Times that are timeless, is my reference to history from its eternal, perspective.

Timelessness speaks (at least to me) of historical events that hold a value above normal. Just as faithfulness speaks of lives lived on values above, over, through and beyond time's limitations. So too, timelessness focuses on "uniquely valuable times." Times that are timeless, may then, refer to histories viewed from their greater, even eternal, perspective.


Real Reform? 

Few seem to be taking the time to understand time itself - time as real history and as important influencing historical culture. One important theme and example is the history of the early Centuries of Christianity which would influence in a timeless sense the rest of time. The value of an accurate history of theology or "Historical Theology" - as I am using it - is its goal of seeking to address the reasons for the early church’s ‘drift’ away from its anchorage in the person and work of Christ, in Biblical truth, and in the faithful apostolic witness and interpretation of the New Testament. 

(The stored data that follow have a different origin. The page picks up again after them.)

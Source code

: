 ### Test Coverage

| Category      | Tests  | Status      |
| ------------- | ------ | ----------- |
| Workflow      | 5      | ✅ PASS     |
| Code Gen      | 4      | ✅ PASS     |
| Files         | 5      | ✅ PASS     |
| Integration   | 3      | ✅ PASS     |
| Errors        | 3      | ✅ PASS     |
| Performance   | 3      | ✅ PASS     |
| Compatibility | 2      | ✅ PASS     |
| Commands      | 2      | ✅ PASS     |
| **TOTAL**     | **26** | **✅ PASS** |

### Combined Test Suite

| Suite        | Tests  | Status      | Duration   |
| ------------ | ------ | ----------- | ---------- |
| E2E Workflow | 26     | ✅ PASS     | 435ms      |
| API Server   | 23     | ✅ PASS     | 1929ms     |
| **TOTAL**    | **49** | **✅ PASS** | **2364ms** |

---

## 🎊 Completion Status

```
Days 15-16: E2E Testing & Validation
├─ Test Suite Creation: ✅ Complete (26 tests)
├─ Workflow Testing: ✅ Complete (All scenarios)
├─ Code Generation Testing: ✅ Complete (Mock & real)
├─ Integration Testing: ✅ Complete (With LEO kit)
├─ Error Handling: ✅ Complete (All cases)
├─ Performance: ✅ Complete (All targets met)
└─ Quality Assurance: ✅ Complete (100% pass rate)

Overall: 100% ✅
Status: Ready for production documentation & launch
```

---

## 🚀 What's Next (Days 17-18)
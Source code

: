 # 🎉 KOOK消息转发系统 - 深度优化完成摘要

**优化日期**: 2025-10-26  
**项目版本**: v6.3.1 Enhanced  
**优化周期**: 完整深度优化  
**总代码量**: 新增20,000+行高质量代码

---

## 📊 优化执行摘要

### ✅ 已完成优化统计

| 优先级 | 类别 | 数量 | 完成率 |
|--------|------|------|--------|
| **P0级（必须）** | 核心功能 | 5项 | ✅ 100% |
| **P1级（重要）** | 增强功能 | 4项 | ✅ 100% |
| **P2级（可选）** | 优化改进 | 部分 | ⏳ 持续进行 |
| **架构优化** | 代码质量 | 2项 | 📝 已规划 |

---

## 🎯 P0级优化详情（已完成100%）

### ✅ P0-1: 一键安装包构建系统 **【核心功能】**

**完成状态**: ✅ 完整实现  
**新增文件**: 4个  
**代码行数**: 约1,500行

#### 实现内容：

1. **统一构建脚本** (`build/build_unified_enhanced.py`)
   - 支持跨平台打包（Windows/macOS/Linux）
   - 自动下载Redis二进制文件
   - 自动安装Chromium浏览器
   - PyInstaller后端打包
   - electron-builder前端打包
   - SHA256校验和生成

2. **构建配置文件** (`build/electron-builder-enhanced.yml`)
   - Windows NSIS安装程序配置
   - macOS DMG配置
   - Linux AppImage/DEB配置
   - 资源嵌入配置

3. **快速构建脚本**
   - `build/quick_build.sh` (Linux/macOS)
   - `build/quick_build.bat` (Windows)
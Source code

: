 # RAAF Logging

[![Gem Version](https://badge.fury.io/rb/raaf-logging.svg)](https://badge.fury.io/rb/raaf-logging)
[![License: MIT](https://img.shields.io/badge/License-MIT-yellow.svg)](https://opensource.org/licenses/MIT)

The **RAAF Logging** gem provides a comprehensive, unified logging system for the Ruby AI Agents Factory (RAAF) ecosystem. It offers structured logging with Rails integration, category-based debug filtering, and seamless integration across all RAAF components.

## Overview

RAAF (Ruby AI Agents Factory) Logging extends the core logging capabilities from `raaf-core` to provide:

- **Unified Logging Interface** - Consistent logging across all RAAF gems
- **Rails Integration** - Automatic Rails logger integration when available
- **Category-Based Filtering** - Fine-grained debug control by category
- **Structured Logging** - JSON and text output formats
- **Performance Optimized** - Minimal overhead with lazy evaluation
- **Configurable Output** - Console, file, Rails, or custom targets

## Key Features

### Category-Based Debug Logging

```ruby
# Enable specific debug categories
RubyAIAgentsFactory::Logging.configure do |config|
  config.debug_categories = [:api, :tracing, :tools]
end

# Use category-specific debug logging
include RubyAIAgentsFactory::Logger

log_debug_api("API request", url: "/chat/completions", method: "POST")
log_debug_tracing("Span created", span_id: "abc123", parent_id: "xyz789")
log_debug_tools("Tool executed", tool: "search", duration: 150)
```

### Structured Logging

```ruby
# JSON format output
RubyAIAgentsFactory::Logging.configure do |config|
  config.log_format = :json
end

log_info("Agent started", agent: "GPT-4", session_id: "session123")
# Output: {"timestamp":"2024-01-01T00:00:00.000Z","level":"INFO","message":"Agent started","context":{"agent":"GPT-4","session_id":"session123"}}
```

The history of the development of a Christianity sourced in dogma (in the name of defending the church against heresy) is a limited and often confused form of history since it is often written by those most interested in presenting their own false presuppositions and some very biased viewpoints. I am sorry to say that Church History (in general) and certainly most Evangelical and Fundamentalist history books were developed under the influence of earlier Reformed Church historians, who to a great degree accepted the Early Catholic and Middle-Ages Catholicism as the only church. The Reformations earliest leaders such as Luther, Zwingli and others originally thought they could reform the Roman Catholic Church [from which they came

In addition the rejection of any real attention to the history of the earliest Eastern churches gives a convoluted picture of the history of “the church.” The Reformation influenced churches, accepted Roman Catholic history as its own history and then ...of course, joined the Roman Catholic church in rejecting all the so-called sects and break-off groups from Catholicism. All independent congregations had been condemned as erroneous and dangerous or as "heretical." But failed Catholicism and the often mis-directed and incomplete Reformation leadership were rejecting the actual Biblically-based churches over the centuries, in an effort to defend their own theological and ecclesiastical errors. All of this needs serious attention and a re-balancing of history is needed.

We should carefully discuss the rise of Ecclesiastical hierarchal religion and rethink the early errors of Traditionalist Christianity and its ‘strange lack of understanding’ of the deeper teachings of Paul, John, James, Peter and the other writers. To fail to study the historic church's understandings of the Scripture is to fail to do any real history.